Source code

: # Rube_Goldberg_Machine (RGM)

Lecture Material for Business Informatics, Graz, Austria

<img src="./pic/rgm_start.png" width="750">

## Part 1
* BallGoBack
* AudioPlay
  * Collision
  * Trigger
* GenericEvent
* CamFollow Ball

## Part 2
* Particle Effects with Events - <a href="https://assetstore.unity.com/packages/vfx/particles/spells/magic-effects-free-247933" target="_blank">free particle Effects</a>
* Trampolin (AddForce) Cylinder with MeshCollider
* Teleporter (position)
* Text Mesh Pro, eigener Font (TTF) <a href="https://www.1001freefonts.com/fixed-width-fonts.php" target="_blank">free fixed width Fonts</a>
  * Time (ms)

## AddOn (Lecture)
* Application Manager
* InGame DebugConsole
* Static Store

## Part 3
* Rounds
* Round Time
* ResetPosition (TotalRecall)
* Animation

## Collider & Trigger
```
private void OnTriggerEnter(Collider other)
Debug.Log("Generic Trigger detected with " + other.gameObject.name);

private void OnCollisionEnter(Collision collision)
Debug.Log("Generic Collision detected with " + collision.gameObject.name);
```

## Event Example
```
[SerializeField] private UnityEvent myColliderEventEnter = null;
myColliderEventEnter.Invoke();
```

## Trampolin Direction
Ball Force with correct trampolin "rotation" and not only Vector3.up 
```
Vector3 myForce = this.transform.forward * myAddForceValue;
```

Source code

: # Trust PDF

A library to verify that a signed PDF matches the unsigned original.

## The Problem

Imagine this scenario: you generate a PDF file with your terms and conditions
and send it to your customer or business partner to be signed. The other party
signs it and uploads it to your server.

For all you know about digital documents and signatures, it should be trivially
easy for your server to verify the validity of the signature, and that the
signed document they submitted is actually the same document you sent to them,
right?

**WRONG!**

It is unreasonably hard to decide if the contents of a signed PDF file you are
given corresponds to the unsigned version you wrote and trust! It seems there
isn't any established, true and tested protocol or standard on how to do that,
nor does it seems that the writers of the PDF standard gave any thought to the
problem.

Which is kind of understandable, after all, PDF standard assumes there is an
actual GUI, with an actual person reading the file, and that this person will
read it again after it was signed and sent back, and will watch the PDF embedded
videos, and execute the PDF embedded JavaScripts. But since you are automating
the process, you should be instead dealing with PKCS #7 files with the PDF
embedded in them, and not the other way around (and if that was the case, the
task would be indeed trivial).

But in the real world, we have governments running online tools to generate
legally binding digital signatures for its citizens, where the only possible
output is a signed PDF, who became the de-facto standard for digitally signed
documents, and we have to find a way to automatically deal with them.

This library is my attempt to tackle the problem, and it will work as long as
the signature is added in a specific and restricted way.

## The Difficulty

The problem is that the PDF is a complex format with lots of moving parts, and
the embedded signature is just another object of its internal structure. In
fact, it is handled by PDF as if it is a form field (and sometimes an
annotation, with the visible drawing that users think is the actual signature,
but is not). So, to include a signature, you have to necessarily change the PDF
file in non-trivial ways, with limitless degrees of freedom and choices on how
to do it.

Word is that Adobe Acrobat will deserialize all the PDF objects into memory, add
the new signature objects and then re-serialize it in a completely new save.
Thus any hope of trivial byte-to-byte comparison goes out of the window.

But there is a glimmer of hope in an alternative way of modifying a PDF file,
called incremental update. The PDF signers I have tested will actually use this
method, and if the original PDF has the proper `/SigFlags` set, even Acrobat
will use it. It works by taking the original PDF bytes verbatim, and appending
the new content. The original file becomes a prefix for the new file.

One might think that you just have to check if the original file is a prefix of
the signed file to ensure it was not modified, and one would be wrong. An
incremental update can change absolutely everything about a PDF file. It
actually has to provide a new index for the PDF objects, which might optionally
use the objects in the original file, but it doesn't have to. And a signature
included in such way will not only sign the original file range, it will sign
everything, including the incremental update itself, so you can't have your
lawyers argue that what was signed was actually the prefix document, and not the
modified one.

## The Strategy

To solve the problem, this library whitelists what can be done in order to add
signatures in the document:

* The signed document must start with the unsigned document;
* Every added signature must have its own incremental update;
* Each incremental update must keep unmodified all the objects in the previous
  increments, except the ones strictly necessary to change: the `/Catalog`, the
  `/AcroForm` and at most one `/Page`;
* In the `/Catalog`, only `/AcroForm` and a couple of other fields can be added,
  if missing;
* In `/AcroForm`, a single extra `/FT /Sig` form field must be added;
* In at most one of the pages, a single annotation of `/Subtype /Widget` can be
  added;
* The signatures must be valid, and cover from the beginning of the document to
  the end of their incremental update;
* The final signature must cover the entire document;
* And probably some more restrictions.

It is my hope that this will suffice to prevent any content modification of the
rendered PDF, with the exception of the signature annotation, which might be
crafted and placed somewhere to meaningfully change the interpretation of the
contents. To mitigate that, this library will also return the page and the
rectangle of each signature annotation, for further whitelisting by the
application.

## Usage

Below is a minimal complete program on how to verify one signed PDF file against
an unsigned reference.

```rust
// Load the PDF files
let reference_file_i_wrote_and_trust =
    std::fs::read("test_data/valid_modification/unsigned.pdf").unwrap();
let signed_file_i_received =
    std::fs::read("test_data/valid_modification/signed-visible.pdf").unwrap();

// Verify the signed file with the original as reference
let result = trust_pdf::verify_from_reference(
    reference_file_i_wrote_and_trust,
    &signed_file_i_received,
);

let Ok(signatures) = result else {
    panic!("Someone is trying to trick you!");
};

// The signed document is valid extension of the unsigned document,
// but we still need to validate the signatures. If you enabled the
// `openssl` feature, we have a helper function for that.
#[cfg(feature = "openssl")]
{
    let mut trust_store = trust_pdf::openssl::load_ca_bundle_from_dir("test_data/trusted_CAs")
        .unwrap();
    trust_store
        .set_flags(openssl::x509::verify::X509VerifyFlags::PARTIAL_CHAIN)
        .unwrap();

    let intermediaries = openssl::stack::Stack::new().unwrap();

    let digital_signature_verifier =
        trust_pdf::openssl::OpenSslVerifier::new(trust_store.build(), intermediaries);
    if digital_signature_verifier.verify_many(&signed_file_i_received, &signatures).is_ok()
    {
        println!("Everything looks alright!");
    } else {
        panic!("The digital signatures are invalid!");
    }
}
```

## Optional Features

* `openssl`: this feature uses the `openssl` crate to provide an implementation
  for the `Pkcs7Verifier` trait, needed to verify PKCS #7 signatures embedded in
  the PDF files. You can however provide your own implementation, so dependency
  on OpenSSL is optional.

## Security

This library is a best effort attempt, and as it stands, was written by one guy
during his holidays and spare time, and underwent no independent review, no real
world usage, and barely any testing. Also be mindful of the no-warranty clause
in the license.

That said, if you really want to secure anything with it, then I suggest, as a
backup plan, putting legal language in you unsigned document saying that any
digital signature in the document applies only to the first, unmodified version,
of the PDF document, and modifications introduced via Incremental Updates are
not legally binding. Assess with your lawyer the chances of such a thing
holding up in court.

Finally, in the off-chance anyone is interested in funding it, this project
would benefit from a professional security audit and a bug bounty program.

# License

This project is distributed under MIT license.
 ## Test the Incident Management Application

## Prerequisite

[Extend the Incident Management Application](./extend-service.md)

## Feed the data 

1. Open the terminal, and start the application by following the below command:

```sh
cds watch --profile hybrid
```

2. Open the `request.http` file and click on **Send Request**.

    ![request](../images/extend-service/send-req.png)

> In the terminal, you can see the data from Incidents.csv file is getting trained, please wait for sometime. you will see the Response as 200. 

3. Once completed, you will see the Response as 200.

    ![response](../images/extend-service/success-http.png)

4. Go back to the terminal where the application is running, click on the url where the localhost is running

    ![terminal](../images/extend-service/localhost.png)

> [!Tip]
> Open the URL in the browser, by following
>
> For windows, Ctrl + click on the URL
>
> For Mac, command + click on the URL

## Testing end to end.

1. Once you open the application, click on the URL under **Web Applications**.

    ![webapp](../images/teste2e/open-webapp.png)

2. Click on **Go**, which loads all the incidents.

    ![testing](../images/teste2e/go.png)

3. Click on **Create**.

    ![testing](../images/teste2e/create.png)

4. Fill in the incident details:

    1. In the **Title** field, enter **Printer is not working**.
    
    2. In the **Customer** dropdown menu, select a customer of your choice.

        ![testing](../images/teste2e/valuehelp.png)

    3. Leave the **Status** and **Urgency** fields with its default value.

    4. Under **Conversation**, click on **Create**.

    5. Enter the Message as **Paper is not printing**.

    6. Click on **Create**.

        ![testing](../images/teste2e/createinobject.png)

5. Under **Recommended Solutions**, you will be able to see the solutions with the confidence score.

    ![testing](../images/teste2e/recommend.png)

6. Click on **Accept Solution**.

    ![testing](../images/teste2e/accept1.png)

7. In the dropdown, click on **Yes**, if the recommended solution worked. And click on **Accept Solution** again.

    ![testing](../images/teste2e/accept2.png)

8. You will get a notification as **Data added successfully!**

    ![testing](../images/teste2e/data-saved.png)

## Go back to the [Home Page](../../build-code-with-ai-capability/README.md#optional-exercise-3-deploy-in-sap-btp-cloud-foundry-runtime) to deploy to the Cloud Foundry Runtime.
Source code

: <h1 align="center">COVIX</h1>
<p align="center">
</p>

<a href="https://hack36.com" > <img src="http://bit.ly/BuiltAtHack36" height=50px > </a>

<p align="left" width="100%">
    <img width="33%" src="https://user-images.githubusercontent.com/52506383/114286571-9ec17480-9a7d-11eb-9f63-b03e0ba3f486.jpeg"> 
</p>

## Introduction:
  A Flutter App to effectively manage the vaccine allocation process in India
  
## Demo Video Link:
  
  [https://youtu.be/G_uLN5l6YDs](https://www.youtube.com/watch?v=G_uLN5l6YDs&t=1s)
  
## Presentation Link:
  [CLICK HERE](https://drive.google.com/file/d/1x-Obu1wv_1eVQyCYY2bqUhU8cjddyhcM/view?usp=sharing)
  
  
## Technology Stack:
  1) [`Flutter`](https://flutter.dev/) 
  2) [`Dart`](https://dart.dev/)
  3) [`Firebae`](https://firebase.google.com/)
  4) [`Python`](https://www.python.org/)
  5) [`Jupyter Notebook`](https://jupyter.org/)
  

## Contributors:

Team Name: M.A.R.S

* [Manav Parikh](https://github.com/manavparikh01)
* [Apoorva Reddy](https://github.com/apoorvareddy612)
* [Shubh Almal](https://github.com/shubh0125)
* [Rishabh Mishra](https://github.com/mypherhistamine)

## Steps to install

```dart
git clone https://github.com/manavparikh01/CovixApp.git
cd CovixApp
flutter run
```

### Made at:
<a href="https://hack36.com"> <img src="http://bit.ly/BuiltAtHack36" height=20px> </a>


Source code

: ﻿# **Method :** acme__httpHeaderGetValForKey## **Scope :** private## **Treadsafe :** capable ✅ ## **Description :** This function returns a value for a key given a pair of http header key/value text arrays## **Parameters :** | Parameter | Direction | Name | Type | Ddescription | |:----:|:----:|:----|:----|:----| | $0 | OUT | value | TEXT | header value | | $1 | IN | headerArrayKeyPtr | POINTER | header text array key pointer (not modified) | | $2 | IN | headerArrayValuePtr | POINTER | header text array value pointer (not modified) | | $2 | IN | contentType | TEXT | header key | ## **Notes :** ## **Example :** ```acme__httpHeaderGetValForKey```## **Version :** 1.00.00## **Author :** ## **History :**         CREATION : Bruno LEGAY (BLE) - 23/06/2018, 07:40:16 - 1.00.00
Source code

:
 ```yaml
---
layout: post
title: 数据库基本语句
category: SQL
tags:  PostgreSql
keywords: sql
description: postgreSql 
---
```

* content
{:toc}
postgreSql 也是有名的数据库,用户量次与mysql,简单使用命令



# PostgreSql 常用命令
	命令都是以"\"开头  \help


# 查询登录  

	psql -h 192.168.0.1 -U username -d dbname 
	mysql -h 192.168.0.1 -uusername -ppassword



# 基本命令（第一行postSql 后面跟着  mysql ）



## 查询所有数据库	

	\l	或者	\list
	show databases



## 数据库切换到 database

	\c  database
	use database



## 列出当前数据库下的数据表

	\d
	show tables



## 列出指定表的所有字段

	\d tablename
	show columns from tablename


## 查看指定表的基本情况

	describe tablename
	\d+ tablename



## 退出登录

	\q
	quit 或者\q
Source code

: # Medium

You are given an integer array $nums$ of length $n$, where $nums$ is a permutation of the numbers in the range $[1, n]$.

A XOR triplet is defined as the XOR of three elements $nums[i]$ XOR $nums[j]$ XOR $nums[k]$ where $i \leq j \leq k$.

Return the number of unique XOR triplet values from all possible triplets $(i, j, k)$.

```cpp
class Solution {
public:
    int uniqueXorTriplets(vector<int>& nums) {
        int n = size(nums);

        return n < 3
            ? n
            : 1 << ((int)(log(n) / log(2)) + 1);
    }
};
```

- Exercise objective -
Number only, please: work out how many lines of the listing hold "align".

- Answer section -
3